*TASK TO CARRY OUT*
Instruction for the entries below: return the part that opens with the line containing "контента (3 часа);" and closes with the line containing "#### 상속의 특징", exactly, and no pictures.

(Dataset entries)
________________________________________
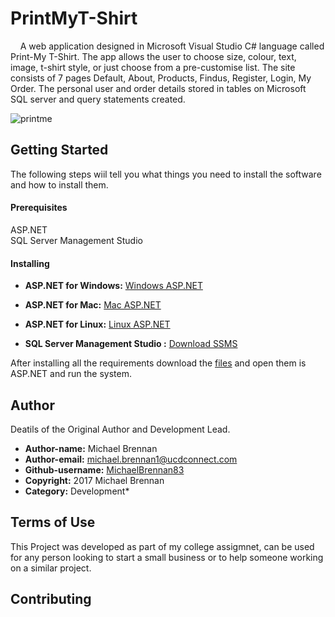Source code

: # PrintMyT-Shirt
&nbsp; &nbsp; A web application designed in Microsoft Visual Studio C# language called Print-My T-Shirt. The app allows the user to choose size, colour, text, image, t-shirt style, or just choose from a pre-customise list. The site consists of 7 pages Default, About, Products, Findus, Register, Login, My Order. The personal user and order details stored in tables on Microsoft SQL server and query statements created. 

![printme](https://user-images.githubusercontent.com/23315228/30253145-0420bd36-9677-11e7-83eb-4a310ad00f04.jpg)

## Getting Started
The following steps wiil tell you what things you need to install the software and how to install them.

#### Prerequisites

ASP.NET <br />
SQL Server Management Studio

#### Installing
* **ASP.NET for Windows:** [Windows ASP.NET](https://www.microsoft.com/net/core#windowscmd)
* **ASP.NET for Mac:** [Mac ASP.NET](https://www.microsoft.com/net/core#macos)
* **ASP.NET for Linux:** [Linux ASP.NET](https://www.microsoft.com/net/core#linuxredhat)

* **SQL Server Management Studio :** [Download SSMS](https://www.microsoft.com/en-us/sql-server/sql-server-downloads)

After installing all the requirements download the [files](https://github.com/MichaelBrennan83/MichaelBrennan83-PrintMyT-Shirt_Website.git) and open them is ASP.NET and run the system.  

## Author
Deatils of the Original Author and Development Lead.

* **Author-name:** Michael Brennan
* **Author-email:** michael.brennan1@ucdconnect.com
* **Github-username:** [MichaelBrennan83](https://github.com/MichaelBrennan83)
* **Copyright:** 2017 Michael Brennan
* **Category:** Development* 


## Terms of Use
This Project was developed as part of my college assigmnet, can be used for any person looking to start a small business or to help someone working on a similar project.

## Contributing

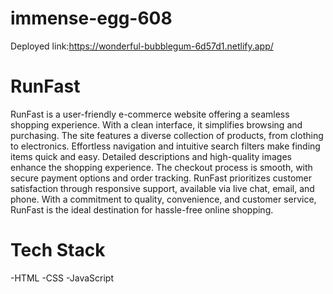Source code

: # immense-egg-608

Deployed link:<a>https://wonderful-bubblegum-6d57d1.netlify.app/</a>

<h1>RunFast</h1>
RunFast is a user-friendly e-commerce website offering a seamless shopping experience. With a clean interface, it simplifies browsing and purchasing. The site features a diverse collection of products, from clothing to electronics. Effortless navigation and intuitive search filters make finding items quick and easy. Detailed descriptions and high-quality images enhance the shopping experience. The checkout process is smooth, with secure payment options and order tracking. RunFast prioritizes customer satisfaction through responsive support, available via live chat, email, and phone. With a commitment to quality, convenience, and customer service, RunFast is the ideal destination for hassle-free online shopping.
<h1>Tech Stack</h1>
-HTML
-CSS
-JavaScript
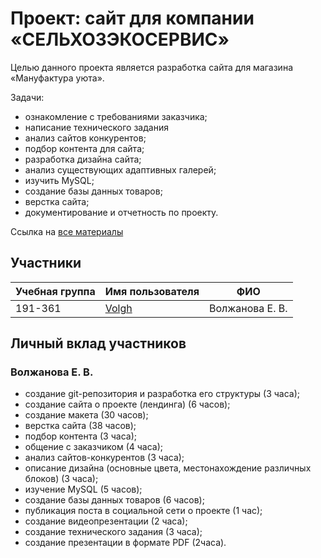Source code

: # Проект: сайт для компании «СЕЛЬХОЗЭКОСЕРВИС»

Целью данного проекта является разработка сайта для магазина «Мануфактура уюта».

Задачи:
*	ознакомление с требованиями заказчика;
*	написание технического задания
*	анализ сайтов конкурентов;
*	подбор контента для сайта;
*	разработка дизайна сайта;
*	анализ существующих адаптивных галерей;
*	изучить MySQL;
*	создание базы данных товаров;
*	верстка сайта;
*	документирование и отчетность по проекту.

Ссылка на [все материалы](https://disk.yandex.ru/d/Ko1oHoGpdmqPOg?w=1)

## Участники
| Учебная группа | Имя пользователя                               | ФИО                      |
|----------------|------------------------------------------------|--------------------------|
| 191-361        | [Volgh](https://github.com/Volgh/VolghEV)      | Волжанова Е. В.          |
## Личный вклад участников
### Волжанова Е. В.
*	создание git-репозитория и разработка его структуры (3 часа);
*	создание сайта о проекте (лендинга) (6 часов);
*	создание макета (30 часов);
*	верстка сайта (38 часов);
*	подбор контента (3 часа);
*	общение с заказчиком (4 часа);
*	анализ сайтов-конкурентов (3 часа);
*	описание дизайна (основные цвета, местонахождение различных блоков) (3 часа);
*	изучение MySQL (5 часов);
*	создание базы данных товаров (6 часов);
*	публикация поста в социальной сети о проекте (1 час);
*	создание видеопрезентации (2 часа);
*	создание технического задания (3 часа);
*	создание презентации в формате PDF (2часа).
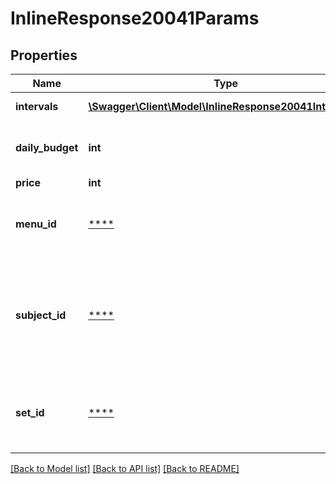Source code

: # InlineResponse20041Params

## Properties
Name | Type | Description | Notes
------------ | ------------- | ------------- | -------------
**intervals** | [**\Swagger\Client\Model\InlineResponse20041Intervals[]**](InlineResponse20041Intervals.md) | Интервалы часов показа РК | [optional] 
**daily_budget** | **int** | Дневной бюджет, если не установлен, то 0 | [optional] 
**price** | **int** | Текущая ставка | [optional] 
**menu_id** | [****](.md) | Идентификатор меню, где размещается РК (для РК в каталоге) | [optional] 
**subject_id** | [****](.md) | Идентификатор предметной группы, для которой создана РК (для РК в карточке товара, поиске и рекомендациях) | [optional] 
**set_id** | [****](.md) | Идентификатор сочетания предмета и пола (для РК в карточке товара) | [optional] 

[[Back to Model list]](../../README.md#documentation-for-models) [[Back to API list]](../../README.md#documentation-for-api-endpoints) [[Back to README]](../../README.md)

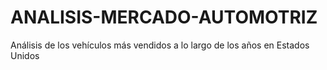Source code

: # ANALISIS-MERCADO-AUTOMOTRIZ
Análisis de los vehículos más vendidos a lo largo de los años en Estados Unidos
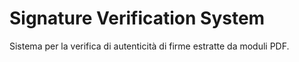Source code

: # Signature Verification System

Sistema per la verifica di autenticità di firme estratte da moduli PDF.
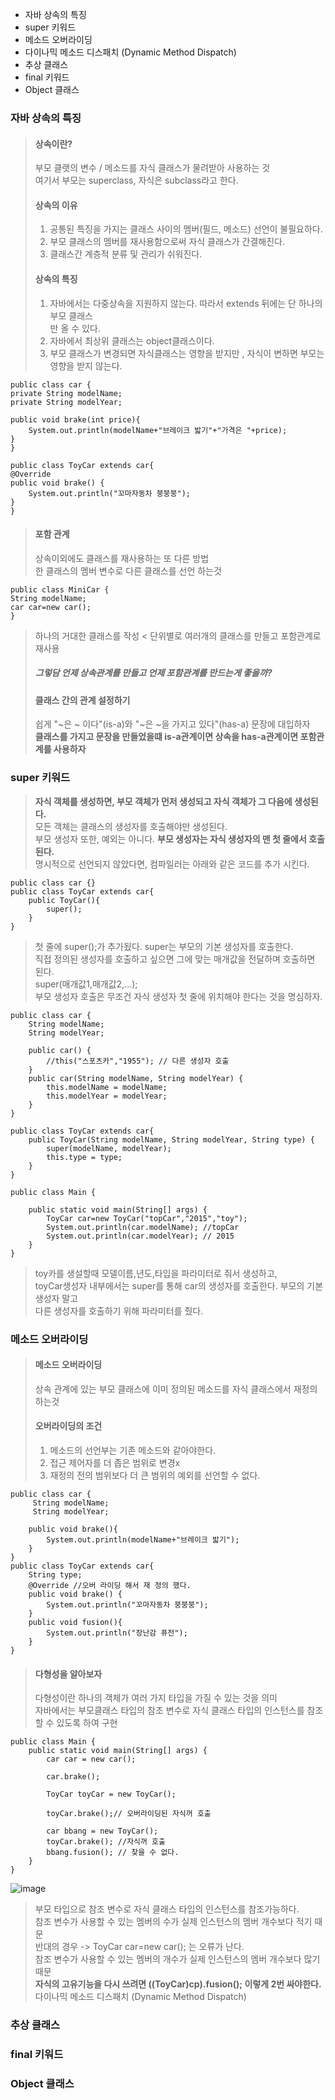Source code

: * 자바 상속의 특징
* super 키워드
* 메소드 오버라이딩
* 다이나믹 메소드 디스패치 (Dynamic Method Dispatch)
* 추상 클래스
* final 키워드
* Object 클래스

### 자바 상속의 특징
> #### 상속이란?  
> 부모 클랫의 변수 / 메소드를 자식 클래스가 물려받아 사용하는 것  
> 여기서 부모는 superclass, 자식은 subclass라고 한다.  
> 
> #### 상속의 이유  
> 1. 공통된 특징을 가지는 클래스 사이의 멤버(필드, 메소드) 선언이 불필요하다.  
> 2. 부모 클래스의 멤버를 재사용함으로써 자식 클래스가 간결해진다.  
> 3. 클래스간 계층적 분류 및 관리가 쉬워진다.  
> #### 상속의 특징   
> 1. 자바에서는 다중상속을 지원하지 않는다. 따라서 extends 뒤에는 단 하나의 부모 클래스  
> 만 올 수 있다.  
> 2. 자바에서 최상위 클래스는 object클래스이다. 
> 3. 부모 클래스가 변경되면 자식클래스는 영향을 받지만 , 자식이 변하면 부모는 영향을 받지 않는다.  


    public class car {
    private String modelName;
    private String modelYear;

    public void brake(int price){
        System.out.println(modelName+"브레이크 밟기"+"가격은 "+price);
    }
    }

    public class ToyCar extends car{
    @Override
    public void brake() {
        System.out.println("꼬마자동차 붕붕붕");
    }
    }
> #### 포함 관계  
> 상속이외에도 클래스를 재사용하는 또 다른 방법  
> 한 클래스의 멤버 변수로 다른 클래스를 선언 하는것  
 
    public class MiniCar {
    String modelName;
    car car=new car();
    }   
> 하나의 거대한 클래스를 작성 < 단위별로 여러개의 클래스를 만들고 포함관계로 재사용  
> ##### 그렇담 언제 상속관계를 만들고 언제 포함관계를 만드는게 좋을까?  
> #### 클래스 간의 관계 설정하기
> 쉽게 "~은 ~ 이다"(is-a)와 "~은 ~을 가지고 있다"(has-a) 문장에 대입하자  
> **클래스를 가지고 문장을 만들었을떄 is-a관계이면 상속을 has-a관계이면 포함관계를 사용하자**   

### super 키워드
> **자식 객체를 생성하면, 부모 객체가 먼저 생성되고 자식 객체가 그 다음에 생성된다.**  
> 모든 객체는 클래스의 생성자를 호출해야만 생성된다.  
> 부모 생성자 또한, 예외는 아니다. **부모 생성자는 자식 생성자의 맨 첫 줄에서 호출된다.**  
> 명시적으로 선언되지 않았다면, 컴파일러는 아래와 같은 코드를 추가 시킨다.  

    public class car {}
    public class ToyCar extends car{
        public ToyCar(){
            super();
        }
    }
> 첫 줄에 super();가 추가됬다. super는 부모의 기본 생성자를 호출한다.  
> 직접 정의된 생성자를 호출하고 싶으면 그에 맞는 매개값을 전달하며 호출하면 된다.  
> super(매개값1,매개값2,...);  
> 부모 생성자 호출은 무조건 자식 생성자 첫 줄에 위치해야 한다는 것을 명심하자.  

    public class car {
        String modelName;
        String modelYear;

        public car() {
            //this("스포츠카","1955"); // 다른 생성자 호출
        }   
        public car(String modelName, String modelYear) {
            this.modelName = modelName;
            this.modelYear = modelYear;
        }
    }

    public class ToyCar extends car{
        public ToyCar(String modelName, String modelYear, String type) {
            super(modelName, modelYear);
            this.type = type;
        }
    }
    
    public class Main {

        public static void main(String[] args) {
            ToyCar car=new ToyCar("topCar","2015","toy");
            System.out.println(car.modelName); //topCar
            System.out.println(car.modelYear); // 2015
        }
    }
> toy카를 생설할때 모델이름,년도,타입을 파라미터로 줘서 생성하고,  
> toyCar생성자 내부에서는 super를 통해 car의 생성자를 호출한다. 부모의 기본생성자 말고  
> 다른 생성자를 호출하기 위해 파라미터를 줬다.  

### 메소드 오버라이딩
> #### 메소드 오버라이딩  
> 상속 관계에 있는 부모 클래스에 이미 정의된 메소드를 자식 클래스에서 재정의 하는것  
> #### 오버라이딩의 조건
> 1. 메소드의 선언부는 기존 메소드와 같아야한다.  
> 2. 접근 제어자를 더 좁은 범위로 변경x  
> 3. 재정의 전의 범위보다 더 큰 범위의 예외를 선언할 수 없다.  
 
    public class car {
         String modelName;
         String modelYear;

        public void brake(){
            System.out.println(modelName+"브레이크 밟기");
        }
    }
    public class ToyCar extends car{
        String type;
        @Override //오버 라이딩 해서 재 정의 했다.
        public void brake() {
            System.out.println("꼬마자동차 붕붕붕");
        }
        public void fusion(){
            System.out.println("장난감 퓨전");
        }
    }
> #### 다형성을 알아보자
> 다형성이란 하나의 객체가 여러 가지 타입을 가질 수 있는 것을 의미  
> 자바에서는 부모클래스 타입의 참조 변수로 자식 클래스 타입의 인스턴스를 참조할 수 있도록 하여 구현  
    
    public class Main {
        public static void main(String[] args) {
            car car = new car();
    
            car.brake();
    
            ToyCar toyCar = new ToyCar();
    
            toyCar.brake();// 오버라이딩된 자식꺼 호출
    
            car bbang = new ToyCar();
            toyCar.brake(); //자식꺼 호출
            bbang.fusion(); // 찾을 수 없다.
        }
    }
![image](https://user-images.githubusercontent.com/60220562/102761991-02cf0880-43bb-11eb-9743-25aae7b36702.png)

> 부모 타입으로 참조 변수로 자식 클래스 타입의 인스턴스를 참조가능하다.  
> 참조 변수가 사용할 수 있는 멤버의 수가 실제 인스턴스의 멤버 개수보다 적기 때문  
> 반대의 경우 -> ToyCar car=new car(); 는 오류가 난다.  
> 참조 변수가 사용할 수 있는 멤버의 개수가 실제 인스턴스의 멤버 개수보다 많기 때문  
> **자식의 고유기능을 다시 쓰려면 ((ToyCar)cp).fusion(); 이렇게 2번 싸야한다.**
다이나믹 메소드 디스패치 (Dynamic Method Dispatch)
### 추상 클래스
### final 키워드
### Object 클래스
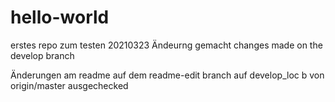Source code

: # hello-world
erstes repo zum testen 
20210323 Ändeurng gemacht
changes made on the develop branch

Änderungen am readme auf dem readme-edit branch
auf develop_loc b von origin/master ausgechecked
________________________________________
*ANSWER TO THE EXERCISE*
*	подбор контента (3 часа);
*	общение с заказчиком (4 часа);
*	анализ сайтов-конкурентов (3 часа);
*	описание дизайна (основные цвета, местонахождение различных блоков) (3 часа);
*	изучение MySQL (5 часов);
*	создание базы данных товаров (6 часов);
*	публикация поста в социальной сети о проекте (1 час);
*	создание видеопрезентации (2 часа);
*	создание технического задания (3 часа);
*	создание презентации в формате PDF (2часа).
Source code

: # InlineResponse20041Params

## Properties
Name | Type | Description | Notes
------------ | ------------- | ------------- | -------------
**intervals** | [**\Swagger\Client\Model\InlineResponse20041Intervals[]**](InlineResponse20041Intervals.md) | Интервалы часов показа РК | [optional] 
**daily_budget** | **int** | Дневной бюджет, если не установлен, то 0 | [optional] 
**price** | **int** | Текущая ставка | [optional] 
**menu_id** | [****](.md) | Идентификатор меню, где размещается РК (для РК в каталоге) | [optional] 
**subject_id** | [****](.md) | Идентификатор предметной группы, для которой создана РК (для РК в карточке товара, поиске и рекомендациях) | [optional] 
**set_id** | [****](.md) | Идентификатор сочетания предмета и пола (для РК в карточке товара) | [optional] 

[[Back to Model list]](../../README.md#documentation-for-models) [[Back to API list]](../../README.md#documentation-for-api-endpoints) [[Back to README]](../../README.md)

Source code

: # ANALISIS-MERCADO-AUTOMOTRIZ
Análisis de los vehículos más vendidos a lo largo de los años en Estados Unidos
Source code

: # Signature Verification System

Sistema per la verifica di autenticità di firme estratte da moduli PDF.
Source code

: * 자바 상속의 특징
* super 키워드
* 메소드 오버라이딩
* 다이나믹 메소드 디스패치 (Dynamic Method Dispatch)
* 추상 클래스
* final 키워드
* Object 클래스

### 자바 상속의 특징
> #### 상속이란?  
> 부모 클랫의 변수 / 메소드를 자식 클래스가 물려받아 사용하는 것  
> 여기서 부모는 superclass, 자식은 subclass라고 한다.  
> 
> #### 상속의 이유  
> 1. 공통된 특징을 가지는 클래스 사이의 멤버(필드, 메소드) 선언이 불필요하다.  
> 2. 부모 클래스의 멤버를 재사용함으로써 자식 클래스가 간결해진다.  
> 3. 클래스간 계층적 분류 및 관리가 쉬워진다.  
> #### 상속의 특징   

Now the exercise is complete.